Sunday, August 15, 2010

You really can't bugger a hedgehog

They are very cute, and very prickly. More pictures here.



A friend of mine is breeding those. The temptation is huge.

Tuesday, August 10, 2010

"...ribbed and dotted condoms to stimulate you both"

The text above was on a pack of condoms at the grocery store checkout, and it made me wonder: are there really any women who can derive some pleasure (I mean vaginally) from those ribs and dots, or indeed notice them?

Tuesday, August 03, 2010

Sleep, what's that?

I should really write every day in a Bridget Jones style how many hours I have slept, and what has prevented me from sleeping more.

The common reasons for going to bed late: had someone over, was at someone's place, been to a party, been out for a beer with friends, been reading a book, been to the movies, been blogging, been on IRC, been studying Chinese characters, been masturbating, been trying to read the TV Tropes through, been on the phone with someone living far away, been cooking, been thinking whether I want an ice cream, been thinking, been just too lazy to get my ass from the chair to bed.

The Other Sanity

Today I've read The Other Russia, the vision of Eduard Limonov, the leader of Russia's National Bolsheviks.
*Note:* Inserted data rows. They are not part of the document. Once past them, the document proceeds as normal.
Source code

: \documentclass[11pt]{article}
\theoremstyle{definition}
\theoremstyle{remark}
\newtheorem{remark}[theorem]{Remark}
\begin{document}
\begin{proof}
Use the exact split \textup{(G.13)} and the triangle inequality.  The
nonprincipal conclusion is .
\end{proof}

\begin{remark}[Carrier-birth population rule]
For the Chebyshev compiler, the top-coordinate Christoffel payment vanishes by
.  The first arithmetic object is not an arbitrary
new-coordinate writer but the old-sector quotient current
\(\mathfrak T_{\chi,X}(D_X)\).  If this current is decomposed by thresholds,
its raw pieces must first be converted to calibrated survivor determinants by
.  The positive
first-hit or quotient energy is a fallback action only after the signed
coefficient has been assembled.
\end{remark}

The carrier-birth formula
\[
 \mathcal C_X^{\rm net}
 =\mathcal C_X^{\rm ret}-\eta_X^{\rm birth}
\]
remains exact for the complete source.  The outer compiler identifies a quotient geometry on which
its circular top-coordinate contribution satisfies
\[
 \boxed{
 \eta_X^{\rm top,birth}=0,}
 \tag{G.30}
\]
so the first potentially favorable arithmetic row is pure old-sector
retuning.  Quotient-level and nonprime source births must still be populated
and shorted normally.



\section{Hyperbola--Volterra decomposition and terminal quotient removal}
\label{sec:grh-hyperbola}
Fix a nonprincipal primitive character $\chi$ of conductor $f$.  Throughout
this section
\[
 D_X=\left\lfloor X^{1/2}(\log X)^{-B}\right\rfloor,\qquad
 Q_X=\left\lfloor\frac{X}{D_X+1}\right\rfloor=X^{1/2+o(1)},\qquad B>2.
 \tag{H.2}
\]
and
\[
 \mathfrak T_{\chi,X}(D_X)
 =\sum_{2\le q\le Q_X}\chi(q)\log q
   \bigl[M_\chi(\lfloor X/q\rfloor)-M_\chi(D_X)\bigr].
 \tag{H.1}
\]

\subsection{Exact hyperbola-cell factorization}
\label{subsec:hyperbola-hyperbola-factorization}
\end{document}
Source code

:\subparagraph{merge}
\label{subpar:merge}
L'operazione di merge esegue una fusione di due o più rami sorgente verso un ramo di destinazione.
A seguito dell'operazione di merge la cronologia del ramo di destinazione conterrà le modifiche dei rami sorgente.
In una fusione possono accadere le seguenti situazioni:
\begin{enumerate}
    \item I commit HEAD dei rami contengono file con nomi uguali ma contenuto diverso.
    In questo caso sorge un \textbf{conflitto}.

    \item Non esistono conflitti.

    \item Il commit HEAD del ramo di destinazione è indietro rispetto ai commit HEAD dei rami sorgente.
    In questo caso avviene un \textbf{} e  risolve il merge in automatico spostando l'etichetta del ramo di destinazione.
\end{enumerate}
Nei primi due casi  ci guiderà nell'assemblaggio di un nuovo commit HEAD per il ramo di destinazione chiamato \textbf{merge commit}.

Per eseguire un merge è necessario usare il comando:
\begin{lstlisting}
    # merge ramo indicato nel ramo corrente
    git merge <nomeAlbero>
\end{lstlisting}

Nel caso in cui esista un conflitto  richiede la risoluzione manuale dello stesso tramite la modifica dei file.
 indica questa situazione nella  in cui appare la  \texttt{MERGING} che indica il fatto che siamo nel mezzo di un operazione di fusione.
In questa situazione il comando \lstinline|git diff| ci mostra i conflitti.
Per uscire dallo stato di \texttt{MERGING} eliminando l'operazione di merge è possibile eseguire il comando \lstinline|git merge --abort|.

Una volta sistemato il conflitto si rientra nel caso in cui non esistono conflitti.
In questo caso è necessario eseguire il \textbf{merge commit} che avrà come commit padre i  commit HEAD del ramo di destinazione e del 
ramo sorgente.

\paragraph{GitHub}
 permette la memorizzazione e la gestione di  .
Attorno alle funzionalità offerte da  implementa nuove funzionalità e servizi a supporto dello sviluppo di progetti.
The text's purpose is to raise the reader's warrior spirit, and it does work: approximately by the page three I could easily visualize myself dressed in a loincloth and with the author's intestines right on the tip of my spear.

Mind you, this post is not Russia-bashing for once. Anyone who'd spend his whole life in Russia would surely have enough sense not to start a National Bolshevik party, because the country already had one and it didn't turn out quite as advertised. On the other hand, never underestimate the lack of common sense.
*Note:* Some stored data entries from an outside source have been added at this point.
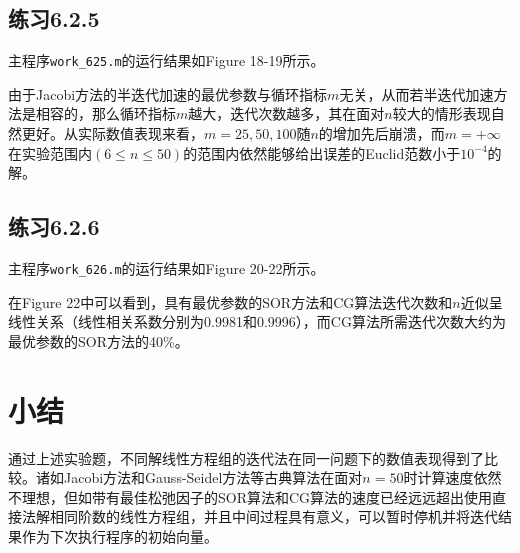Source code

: \documentclass[UTF8,a4paper,10pt]{ctexart}
\begin{document}
    \subsection{练习6.2.5}
        \par
        主程序\texttt{work\_625.m}的运行结果如Figure 18-19所示。
        \par
        由于Jacobi方法的半迭代加速的最优参数与循环指标$m$无关，从而若半迭代加速方法是相容的，那么循环指标$m$越大，迭代次数越多，其在面对$n$较大的情形表现自然更好。从实际数值表现来看，$m=25,50,100$随$n$的增加先后崩溃，而$m=+\infty$在实验范围内$(6\le n\le 50)$的范围内依然能够给出误差的Euclid范数小于$10^{-4}$的解。
    \subsection{练习6.2.6}
        \par
        主程序\texttt{work\_626.m}的运行结果如Figure 20-22所示。
        \par
        在Figure 22中可以看到，具有最优参数的SOR方法和CG算法迭代次数和$n$近似呈线性关系（线性相关系数分别为0.9981和0.9996），而CG算法所需迭代次数大约为最优参数的SOR方法的40\%。
\section{小结}
    \par
    通过上述实验题，不同解线性方程组的迭代法在同一问题下的数值表现得到了比较。诸如Jacobi方法和Gauss-Seidel方法等古典算法在面对$n=50$时计算速度依然不理想，但如带有最佳松弛因子的SOR算法和CG算法的速度已经远远超出使用直接法解相同阶数的线性方程组，并且中间过程具有意义，可以暂时停机并将迭代结果作为下次执行程序的初始向量。
\end{document}
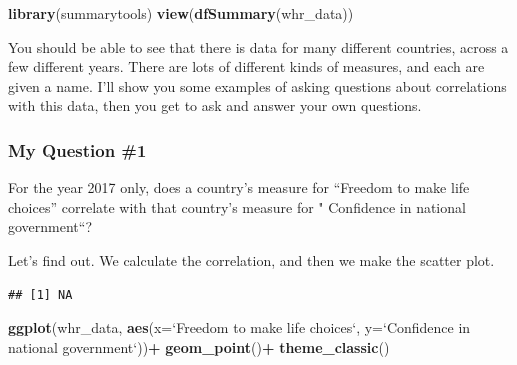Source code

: \documentclass[]{book}
\newenvironment{Shaded}{\begin{snugshade}}{\end{snugshade}}
\newcommand{\KeywordTok}[1]{\textcolor[rgb]{0.13,0.29,0.53}{\textbf{#1}}}
\newcommand{\DataTypeTok}[1]{\textcolor[rgb]{0.13,0.29,0.53}{#1}}
\newcommand{\StringTok}[1]{\textcolor[rgb]{0.31,0.60,0.02}{#1}}
\newcommand{\OperatorTok}[1]{\textcolor[rgb]{0.81,0.36,0.00}{\textbf{#1}}}
\newcommand{\NormalTok}[1]{#1}
\begin{document}
\begin{Shaded}
\begin{Highlighting}[]
\KeywordTok{library}\NormalTok{(summarytools)}
\KeywordTok{view}\NormalTok{(}\KeywordTok{dfSummary}\NormalTok{(whr_data))}
\end{Highlighting}
\end{Shaded}

You should be able to see that there is data for many different
countries, across a few different years. There are lots of different
kinds of measures, and each are given a name. I'll show you some
examples of asking questions about correlations with this data, then you
get to ask and answer your own questions.

\subsubsection{My Question \#1}\label{my-question-1}

For the year 2017 only, does a country's measure for ``Freedom to make
life choices'' correlate with that country's measure for " Confidence in
national government``?

Let's find out. We calculate the correlation, and then we make the
scatter plot.

\begin{Shaded}
\end{Shaded}

\begin{verbatim}
## [1] NA
\end{verbatim}

\begin{Shaded}
\begin{Highlighting}[]
\KeywordTok{ggplot}\NormalTok{(whr_data, }\KeywordTok{aes}\NormalTok{(}\DataTypeTok{x=}\StringTok{`}\DataTypeTok{Freedom to make life choices}\StringTok{`}\NormalTok{,}
                     \DataTypeTok{y=}\StringTok{`}\DataTypeTok{Confidence in national government}\StringTok{`}\NormalTok{))}\OperatorTok{+}
\StringTok{  }\KeywordTok{geom_point}\NormalTok{()}\OperatorTok{+}
\StringTok{  }\KeywordTok{theme_classic}\NormalTok{()}
\end{Highlighting}
\end{Shaded}
\end{document}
No, Limonov is not entirely a product of Russia. He was kicked out the there in 1974 (guess Russia was in no condition to feed two simultaneous Bolshevik parties), moved the the US, "fell in with the New York punk and avant-garde scene", according to Wikipedia, moved to France in 1982, quickly became active in French literary circles and moved back to Russia in 1991 to become a politician.
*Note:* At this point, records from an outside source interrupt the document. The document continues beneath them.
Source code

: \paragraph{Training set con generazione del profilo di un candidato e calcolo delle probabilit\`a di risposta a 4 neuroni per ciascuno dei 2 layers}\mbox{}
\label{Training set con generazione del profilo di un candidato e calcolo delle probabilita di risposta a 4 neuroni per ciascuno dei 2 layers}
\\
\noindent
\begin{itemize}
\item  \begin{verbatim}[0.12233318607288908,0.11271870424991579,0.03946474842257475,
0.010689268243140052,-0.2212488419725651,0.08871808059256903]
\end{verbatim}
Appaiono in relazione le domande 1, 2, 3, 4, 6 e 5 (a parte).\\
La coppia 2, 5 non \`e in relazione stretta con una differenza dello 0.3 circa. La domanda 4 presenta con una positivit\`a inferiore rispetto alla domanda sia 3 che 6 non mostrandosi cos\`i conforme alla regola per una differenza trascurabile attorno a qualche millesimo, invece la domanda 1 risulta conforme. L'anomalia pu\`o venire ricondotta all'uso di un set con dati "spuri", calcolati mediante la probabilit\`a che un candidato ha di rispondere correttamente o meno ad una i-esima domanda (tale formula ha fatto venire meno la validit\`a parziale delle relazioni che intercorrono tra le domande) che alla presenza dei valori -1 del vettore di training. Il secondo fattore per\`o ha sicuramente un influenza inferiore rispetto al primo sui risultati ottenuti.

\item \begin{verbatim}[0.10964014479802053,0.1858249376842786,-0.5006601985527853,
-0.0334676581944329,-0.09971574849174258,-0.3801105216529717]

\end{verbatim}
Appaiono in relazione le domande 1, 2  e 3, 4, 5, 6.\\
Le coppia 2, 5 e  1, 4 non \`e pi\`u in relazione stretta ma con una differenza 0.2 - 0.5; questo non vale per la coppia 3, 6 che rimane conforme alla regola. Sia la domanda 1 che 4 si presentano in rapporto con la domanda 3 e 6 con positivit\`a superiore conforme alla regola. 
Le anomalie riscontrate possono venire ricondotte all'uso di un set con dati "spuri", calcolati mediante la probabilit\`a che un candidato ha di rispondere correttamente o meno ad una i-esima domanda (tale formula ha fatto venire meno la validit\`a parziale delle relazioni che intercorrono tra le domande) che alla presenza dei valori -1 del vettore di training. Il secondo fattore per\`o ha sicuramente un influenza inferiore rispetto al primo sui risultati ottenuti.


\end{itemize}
French intellectual circles are a dangerous place to put a power-hungry idiot in, as a couple of millions dead Cambodians can attest.

Anyway, Limonov believes in young energy and liberating young people from their families. He disapproves of families in general, because the family is just a burden on a budding young hero. His idea of the proper family values is free polyamorous sex where people get satisfied and nobody refuses anyone (he is not clear on how that is to be achieved), where nobody is tied down to any kind of family, where women are obliged to have at least 4 children, who are taken away as soon as they can walk and raised by the society. He wants to permit polygamous families.

Well, you can understand him. For some reason his party seems to be rather short on women. The party homepage features heroes, martyrs and authors, none of whom happen to be women, and the photo gallery shows a few women in the demonstrations. I am sure that if every one of those women took a harem of 10 men, they'd all be one happy unfamily. (Limonov does warn against mating outside the party, so that is out.)

He doesn't like school much, either, and gives his own model for education: "Education will become short and will be different. Boys and girls will be taught to shoot from grenade throwers, to jump from helicopters, to besiege villages and cities, to skin sheep and pigs, to cook good hot food and to write poetry."


"The teacher in the middle school has to be only one. It has to be a man, he has to have an artistic (painter, poet, writer) and military experience. No algebra, trigonometry, mathematics, physics and other abstract, never useful disciplines will be taught to the children."


A nation of warrior poets. Right.

Limonov wishes for a youth revolution and destroying every institution there is. He is not clear on how he'd enforce the 4 children per woman rule after he gets rid of police. He promises sex, war, and no school. And mandatory defloration at the age of 13. He would like to ban and destroy the cities outright, and frowns on agriculture and infrastructure in general. And furniture.

He has a vision: nomadic warrior communities roaming around on helicopters. All of them in black jeans, black coats and black boots. Infrastructure largely destroyed, except that businesses that produce weapons and said helicopters can be located on the outskirts of the abandoned cities.

He has ideas on the foreign policy, too:


"Will we produce weapons? Of course, we will. We will wage wars. But not like those before, not front on front. Ours will infiltrate their territories, familiarize their people with our way of living and ideas and the healthiest and strongest ones among them will become ours, our nation. And then our forces will invade and finish off those who don’t agree."

"The armed community could be called "Government of Eurasia". Thus the dreams of the Eurasians of the 30s will be realized. Many people will want to join us. Possibly we will conquer the whole world. People will die young but it will be fun. We will burn the corpses of the heroes."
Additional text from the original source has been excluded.